Former Prince William County Supervisor Mike May and Manassas lawyer Tim Olmstead are running for the Republican nomination, and local lawyers Amy Ashworth and Tracey Lenox are running for the Democratic nomination.
Commonwealth’s Attorney Paul Ebert announced in February that he will not seek re-election. He was first elected in 1968.
Area Republicans will hold a canvass primary from 10 a.m. to 3 p.m. Saturday, May 4, with polling locations around the county and in Manassas and Manassas Park. Area Democrats will hold a primary June 11. Candidates running as independents have until June 11 to file for the General Election ballot in November.
The Commonwealth’s Attorney’s Office prosecutes criminal and traffic cases from Prince William County and Manassas, and all felonies committed in Manassas Park and the towns of Dumfries, Quantico, Occoquan and Haymarket. The position supervises more than 20 assistant commonwealth’s attorneys.
May is a private attorney who represented the Occoquan District on the county Board of Supervisors from 2007 until his bid for Ebert’s seat in 2015. The youngest person to serve on the county Board of Supervisors, May challenged Ebert in 2015 and lost by slightly more than 3 percentage points.
Olmstead previously worked as an assistant commonwealth’s attorney for Ebert and currently is a criminal law attorney at Olmstead & Olmstead in Manassas, where he works with his wife, Sevda Olmstead, who is also a lawyer.
While working as a law clerk for the county, Olmstead helped on the D.C. Sniper cases against John Allen Muhammad and Lee Boyd Malvo. After the convictions, Olmstead was hired as an assistant commonwealth’s attorney for the county, according to a news release.
“As your next commonwealth’s attorney, I will use my experience to be a tough prosecutor, ensure that justice is delivered fairly on behalf of victims and guarantee that the citizens of Prince William County have a qualified voice advocating on their behalf,” Olmstead said in a statement.
Ashworth worked as a prosecutor for the Commonwealth Attorney’s Office for 11 years, handling special victims’ unit cases involving child sexual and physical abuse, homicide, adult rape and sexual assault, according to a news release.
Now, Ashworth is a partner at the Farrell and Croft law firm that handles custody, divorce, family law and criminal defense cases in Manassas.

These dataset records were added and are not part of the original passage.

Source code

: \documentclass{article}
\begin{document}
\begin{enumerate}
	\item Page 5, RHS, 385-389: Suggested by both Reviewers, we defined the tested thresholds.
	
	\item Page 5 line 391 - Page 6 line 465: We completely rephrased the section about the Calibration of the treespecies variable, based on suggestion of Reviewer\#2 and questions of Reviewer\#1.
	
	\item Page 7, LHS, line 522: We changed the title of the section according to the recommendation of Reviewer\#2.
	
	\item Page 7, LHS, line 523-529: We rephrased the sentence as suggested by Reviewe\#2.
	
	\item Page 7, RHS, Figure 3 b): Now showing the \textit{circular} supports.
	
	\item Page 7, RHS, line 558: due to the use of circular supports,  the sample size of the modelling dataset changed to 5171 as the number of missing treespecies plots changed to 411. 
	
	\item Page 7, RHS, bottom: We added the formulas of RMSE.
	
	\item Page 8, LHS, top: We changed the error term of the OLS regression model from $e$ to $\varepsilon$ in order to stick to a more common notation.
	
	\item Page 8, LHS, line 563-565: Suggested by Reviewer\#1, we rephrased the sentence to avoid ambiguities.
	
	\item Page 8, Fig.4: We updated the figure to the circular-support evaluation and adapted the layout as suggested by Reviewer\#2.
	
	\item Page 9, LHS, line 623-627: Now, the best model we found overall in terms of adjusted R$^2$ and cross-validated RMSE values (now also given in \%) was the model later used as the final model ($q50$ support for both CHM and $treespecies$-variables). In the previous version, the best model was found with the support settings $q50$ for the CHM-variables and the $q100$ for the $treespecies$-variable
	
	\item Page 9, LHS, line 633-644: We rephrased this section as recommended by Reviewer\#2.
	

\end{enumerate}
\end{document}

She has been a lawyer in the county for 23 years. She was a prosecutor representing Manassas Park and the town of Haymarket, and worked as an assistant attorney for the county.
Lenox, a lawyer and Manassas resident, said she has 25 years of criminal trial experience. She said she would be committed to a more diverse staff at the Commonwealth’s Attorney’s Office and would create a fair system for all communities. Also, for more than a year Lenox has served on the board for the Evidence Based Decision Making Initiative, which aims to address overcrowding of the regional jail and increase public safety for Prince William County, Manassas and Manassas Park.
“I feel super strongly that there are things to be done, and I already have the background to do them,” Lenox said.